----- DATA FOR PROCESSING -----

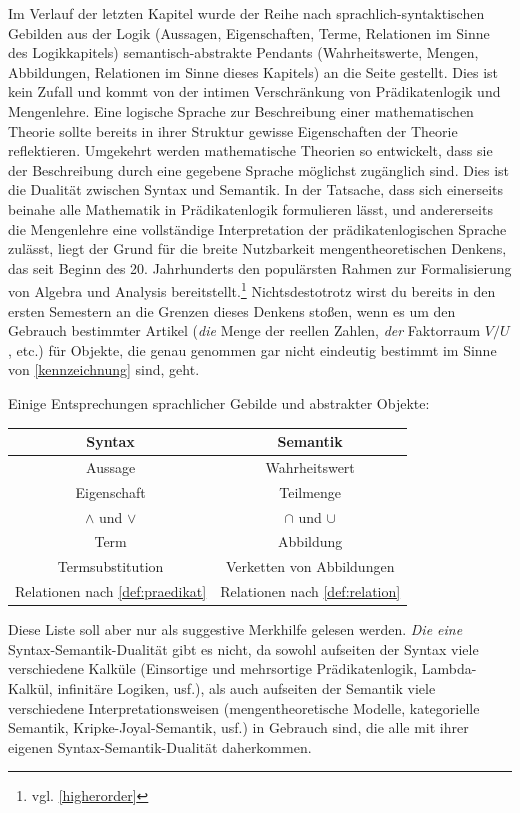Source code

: \begin{bem} \label{syntaxvssemantik} 
    Im Verlauf der letzten Kapitel wurde der Reihe nach sprachlich-syntaktischen Gebilden aus der Logik (Aussagen, Eigenschaften, Terme, Relationen im Sinne des Logikkapitels) semantisch-abstrakte Pendants (Wahrheitswerte, Mengen, Abbildungen, Relationen im Sinne dieses Kapitels) an die Seite gestellt. Dies ist kein Zufall und kommt von der intimen Verschränkung von Prädikatenlogik und Mengenlehre. Eine logische Sprache zur Beschreibung einer mathematischen Theorie sollte bereits in ihrer Struktur gewisse Eigenschaften der Theorie reflektieren. Umgekehrt werden mathematische Theorien so entwickelt, dass sie der Beschreibung durch eine gegebene Sprache möglichst zugänglich sind. Dies ist die Dualität zwischen Syntax und Semantik. In der Tatsache, dass sich einerseits beinahe alle Mathematik in Prädikatenlogik formulieren lässt, und andererseits die Mengenlehre eine vollständige Interpretation der prädikatenlogischen Sprache zulässt, liegt der Grund für die breite Nutzbarkeit mengentheoretischen Denkens, das seit Beginn des 20. Jahrhunderts den populärsten Rahmen zur Formalisierung von Algebra und Analysis bereitstellt.\footnote{vgl. \cref{higherorder}} Nichtsdestotrotz wirst du bereits in den ersten Semestern an die Grenzen dieses Denkens stoßen, wenn es um den Gebrauch bestimmter Artikel (\emph{die} Menge der reellen Zahlen, \emph{der} Faktorraum $V/U$, etc.) für Objekte, die genau genommen gar nicht eindeutig bestimmt im Sinne von \cref{kennzeichnung} sind, geht.

    Einige Entsprechungen sprachlicher Gebilde und abstrakter Objekte:
    \begin{center}
    \begin{tabular}{cc}
        Syntax & Semantik \\
        \midrule
        Aussage & Wahrheitswert \\
        Eigenschaft & Teilmenge \\
        $\land$ und $\lor$ & $\cap$ und $\cup$ \\
        Term & Abbildung \\
        Termsubstitution & Verketten von Abbildungen \\
        Relationen nach \cref{def:praedikat} & Relationen nach \cref{def:relation} \\
    \end{tabular}
    \end{center}
    Diese Liste soll aber nur als suggestive Merkhilfe gelesen werden. \emph{Die eine} Syntax-Semantik-Dualität gibt es nicht, da sowohl aufseiten der Syntax viele verschiedene Kalküle (Einsortige und mehrsortige Prädikatenlogik, Lambda-Kalkül, infinitäre Logiken, usf.), als auch aufseiten der Semantik viele verschiedene Interpretationsweisen (mengentheoretische Modelle, kategorielle Semantik, Kripke-Joyal-Semantik, usf.) in Gebrauch sind, die alle mit ihrer eigenen Syntax-Semantik-Dualität daherkommen.
\end{bem}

-----

#### WHAT IS BEING ASKED
Only a number is required here: the count of lines in these entries that hold "cref".

#### EXERCISE RESPONSE
2